SABIR İSTİSMAR EDİLMESİN: "Tam yeni adımlar atılacakken bölgede hareketlilik başladı, yol kesmeler vs, bunları açıklamakta ve anlamakta zorlanıyoruz. Kararlı, sabırlı, dikkatliyiz, ama samimiyet ve güven tesisi olmadan mesafe almakta zorlanırsınız. Güvenlik birimlerimiz sürecin hassasiyeti nedeniyle çok temkinli, dikkatli, çünkü bizim talimatımızdır o, ama bu hassasiyetin dikkate alınması, sabrın istismar edilmemesi gerekir."

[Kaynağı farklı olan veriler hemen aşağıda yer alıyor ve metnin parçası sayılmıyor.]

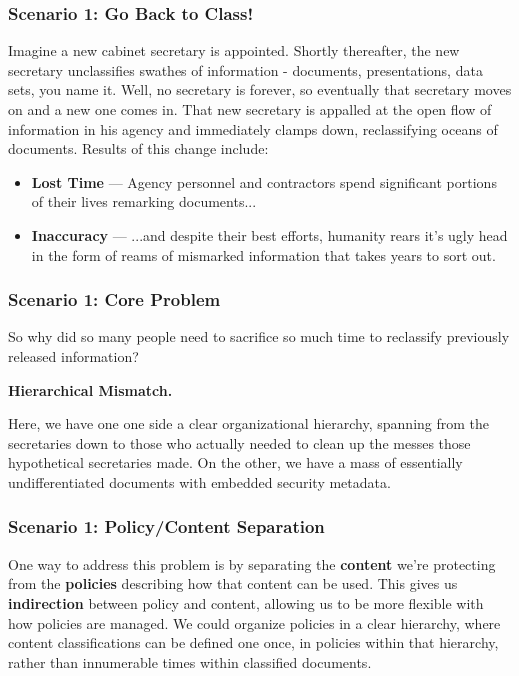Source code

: \documentclass[t,handout, 10pt]{beamer}
\begin{document}
\begin{frame}
\frametitle{Scenario 1: Go Back to Class!}
Imagine a new cabinet secretary is appointed.  Shortly thereafter, the new secretary  unclassifies swathes of information - documents, presentations, data sets, you name it.  Well, no secretary is forever, so eventually that secretary moves on and a new one comes in.  That new secretary is appalled at the open flow of information in his agency and immediately clamps down, reclassifying oceans of documents.
\newline
\newline
Results of this change include:
\newline
\pause
\begin{itemize}
\item \textbf{Lost Time} --- Agency personnel and contractors spend significant portions of their lives remarking documents...
\pause
\item \textbf{Inaccuracy} --- ...and despite their best efforts, humanity rears it's ugly head in the form of reams of mismarked information that takes years to sort out.
\end{itemize}
\end{frame}

\begin{frame}
\frametitle{Scenario 1: Core Problem}
So why did so many people need to sacrifice so much time to reclassify previously released information?
\newline
\pause
\begin{center}
\textbf{Hierarchical Mismatch.}
\end{center}
\pause
Here, we have one one side a clear organizational hierarchy, spanning from the secretaries down to those who actually needed to clean up the messes those hypothetical secretaries made.  On the other, we have a mass of essentially undifferentiated documents with embedded security metadata.
\end{frame}

\begin{frame}
\frametitle{Scenario 1: Policy/Content Separation}
One way to address this problem is by separating the \textbf{content} we're protecting from the \textbf{policies} describing how that content can be used.
\pause
\newline
\newline
This gives us \textbf{indirection} between policy and content, allowing us to be more flexible with how policies are managed.
\pause
\newline
\newline
We could organize policies in a clear hierarchy, where content classifications can be defined one once, in policies within that hierarchy, rather than innumerable times within classified documents.
\end{frame}
\end{document}
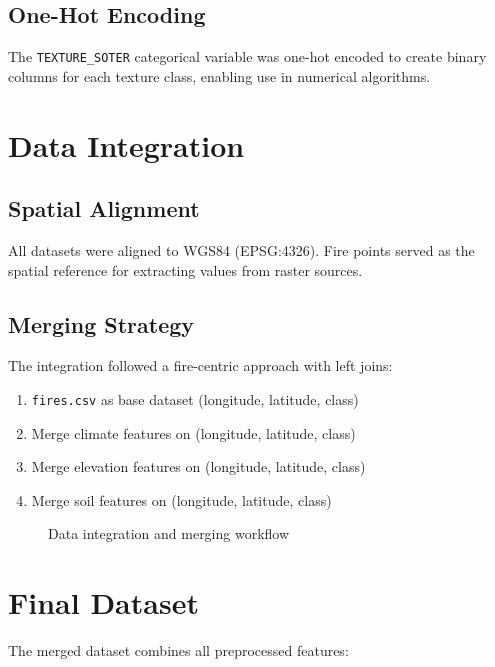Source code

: \subsection{One-Hot Encoding}
The \texttt{TEXTURE\_SOTER} categorical variable was one-hot encoded to create binary columns for each texture class, enabling use in numerical algorithms.

\section{Data Integration}

\subsection{Spatial Alignment}
All datasets were aligned to WGS84 (EPSG:4326). Fire points served as the spatial reference for extracting values from raster sources.

\subsection{Merging Strategy}
The integration followed a fire-centric approach with left joins:
\begin{enumerate}
    \item \texttt{fires.csv} as base dataset (longitude, latitude, class)
    \item Merge climate features on (longitude, latitude, class)
    \item Merge elevation features on (longitude, latitude, class)
    \item Merge soil features on (longitude, latitude, class)
\end{enumerate}

\begin{figure}[H]
    \centering
    \caption{Data integration and merging workflow}
    \label{fig:merging_flowchart}
\end{figure}

\section{Final Dataset}

The merged dataset combines all preprocessed features:

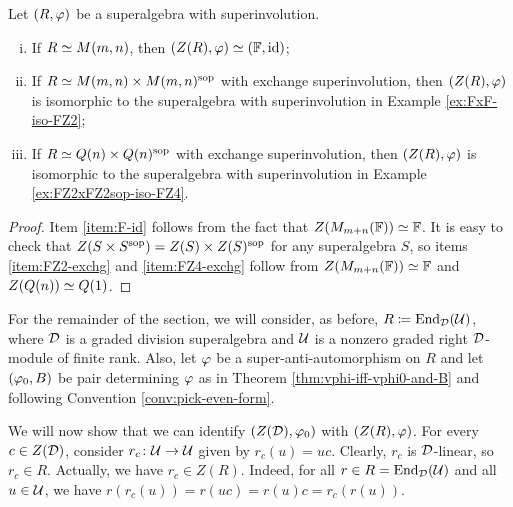
\begin{prop}
    Let $(R, \varphi)$ be a superalgebra with superinvolution.
    \begin{enumerate}[(i)]
        \item If $R\simeq M(m,n)$, then $(Z(R), \varphi) \simeq (\mathbb{F}, \operatorname{id})$;\label{item:F-id}
        \item If $R\simeq M(m,n)\times M(m,n)^{\mathrm{sop}}$ with exchange superinvolution, then $(Z(R), \varphi)$ is isomorphic to the superalgebra with superinvolution in Example \ref{ex:FxF-iso-FZ2};\label{item:FZ2-exchg}
        \item If $R\simeq Q(n)\times Q(n)^{\mathrm{sop}}$ with exchange superinvolution, then $(Z(R), \varphi)$ is isomorphic to the superalgebra with superinvolution in Example \ref{ex:FZ2xFZ2sop-iso-FZ4}.\label{item:FZ4-exchg}
    \end{enumerate}
\end{prop}

\begin{proof}
    Item \eqref{item:F-id} follows from the fact that $Z(M_{m+n}(\mathbb{F})) \simeq \mathbb{F}$. 
    It is easy to check that $Z(S\times S^{\mathrm{sop}}) = Z(S) \times Z(S)^{\mathrm{sop}}$ for any superalgebra $S$, so items \eqref{item:FZ2-exchg} and \eqref{item:FZ4-exchg} follow from $Z(M_{m+n}(\mathbb{F})) \simeq \mathbb{F}$ and $Z(Q(n)) \simeq Q(1)$.
\end{proof}

For the remainder of the section, we will consider, as before, $R \coloneqq \operatorname{End}_{\mathcal{D}}(\mathcal U)$, where $\mathcal{D}$ is a graded division superalgebra and $\mathcal U$ is a nonzero graded right $\mathcal{D}$-module of finite rank. 
Also, let $\varphi$ be a super-anti-automorphism on $R$ and let $(\varphi_0, B)$ be pair determining $\varphi$ as in Theorem \ref{thm:vphi-iff-vphi0-and-B} and following Convention \ref{conv:pick-even-form}.

We will now show that we can identify $(Z(\mathcal{D}), \varphi_0)$ with $(Z(R), \varphi)$. 
For every $c\in Z(\mathcal{D})$, consider $r_c\colon \mathcal U \to \mathcal U$ given by $r_c(u) = uc$. 
Clearly, $r_c$ is $\mathcal{D}$-linear, so $r_c \in R$. 
Actually, we have $r_c\in Z(R)$. 
Indeed, for all $r\in R = \operatorname{End}_{\mathcal{D}}(\mathcal U)$ and all $u\in \mathcal U$, we have $r (r_c(u)) = r(uc) = r(u) c = r_c(r(u))$.

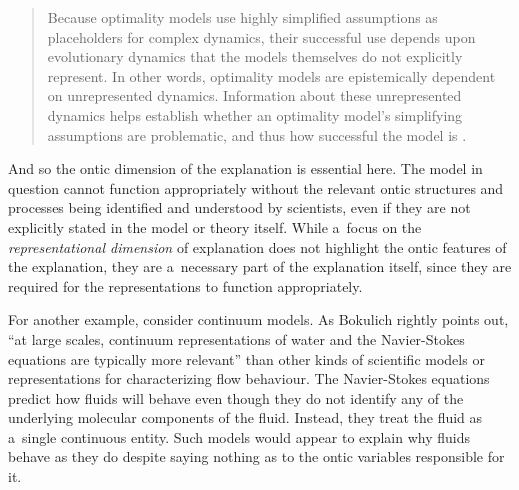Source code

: \begin{quotation}
Because optimality models use highly simplified assumptions as placeholders for complex dynamics, their successful use depends upon evolutionary dynamics that the models themselves do not explicitly represent. In other words, optimality models are epistemically dependent on unrepresented dynamics. Information about these unrepresented dynamics helps establish whether an optimality model's simplifying assumptions are problematic, and thus how successful the model is
\parencite[][p.226]{potochnik_explanatory_2010}.%


\end{quotation}
And so the ontic dimension of the explanation is essential here. The model in question cannot function appropriately without the relevant ontic structures and processes being identified and understood by scientists, even if they are not explicitly stated in the model or theory itself. While a~focus on the \textit{representational dimension} of explanation does not highlight the ontic features of the explanation, they are a~necessary part of the explanation itself, since they are required for the representations to function appropriately.

For another example, consider continuum models. As Bokulich
\parencite*[][p.803]{bokulich_representing_2018} %
 rightly points out, ``at large scales, continuum representations of water and the Navier-Stokes equations are typically more relevant'' than other kinds of scientific models or representations for characterizing flow behaviour. The Navier-Stokes equations predict how fluids will behave even though they do not identify any of the underlying molecular components of the fluid. Instead, they treat the fluid as a~single continuous entity. Such models would appear to explain why fluids behave as they do despite saying nothing as to the ontic variables responsible for it.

HDP ÖRGÜTTEN DAHA ÖRGÜT: "Anneler olayı şaşkına çevirdi, ezberleri bozdu, bunu devrim olarak görüyorum, çok rahatsız oldular. Süreci yürütenler samimiyet sınavından geçiyor. Belediye eş başkanı bayan meydanları dar ediyor analara, bir eş başkan para aldıklarını söylüyor, bir başkası 'örgüte katılmış daha ne istiyorsun' diyor, başka birisi 'kendileri gitti, çocuk değil yaşları büyük' diyor. Bunların hiçbirisini örgüt söylemiyor, siyaset kesimi söylüyor. Ben bunu çok önemli görüyorum... Çözüm süreci yürütenler bunları söyleyemez. Süreci yürütenler adaletli olmalı. Empati yapmayanlar süreçle ilgilenmesin. Örgütten daha örgütçü olarak çözüm süreci yürütemezsiniz. Siyaset kesimi farklı olacak, aksi halde gidip Kandil'de örgüt liderleriyle görüşürler."
"SİYASETLE ÇÖZELİM "
Başbakan Yardımcısı Atalay, toplantının kapalı bölümünde de gazetecilerin "siyasete
dönüş" açıklamasına ilişkin sorusu üzerine, "Siyaset her şeyin çözüm
yeridir. Şiddetle değil siyasetle sorunları çözelim. Hak arama yeri siyaset
olsun, dediğimiz bu" diye konuştu. Somut adımlar konusundaki sorular üzerine
de Atalay, "Temkinli davranmamız lazım" ifadesini kullandı.
'ÇÖZÜMDE KARARLIYIZ'
İçişleri Bakanı Efkan Ala kurultaydaki konuşmasında hükümetin çözüm konusunda
kararlı olduğunu vurgulayarak, şöyle konuştu: "Eski Türkiye'nin sistemi
sorun çözmüyor, sorundan besleniyordu. Bu sistem her kesimi ihtiyaç duyduğunda
öteki, düşman olarak tanımlayıp kendi varlığını idame ettirmiştir. Hepimiz bir
yönüyle bu sistemin mağduru olduk. Yeni Türkiye'yi inşa etmezsek sorunları çözemeyiz.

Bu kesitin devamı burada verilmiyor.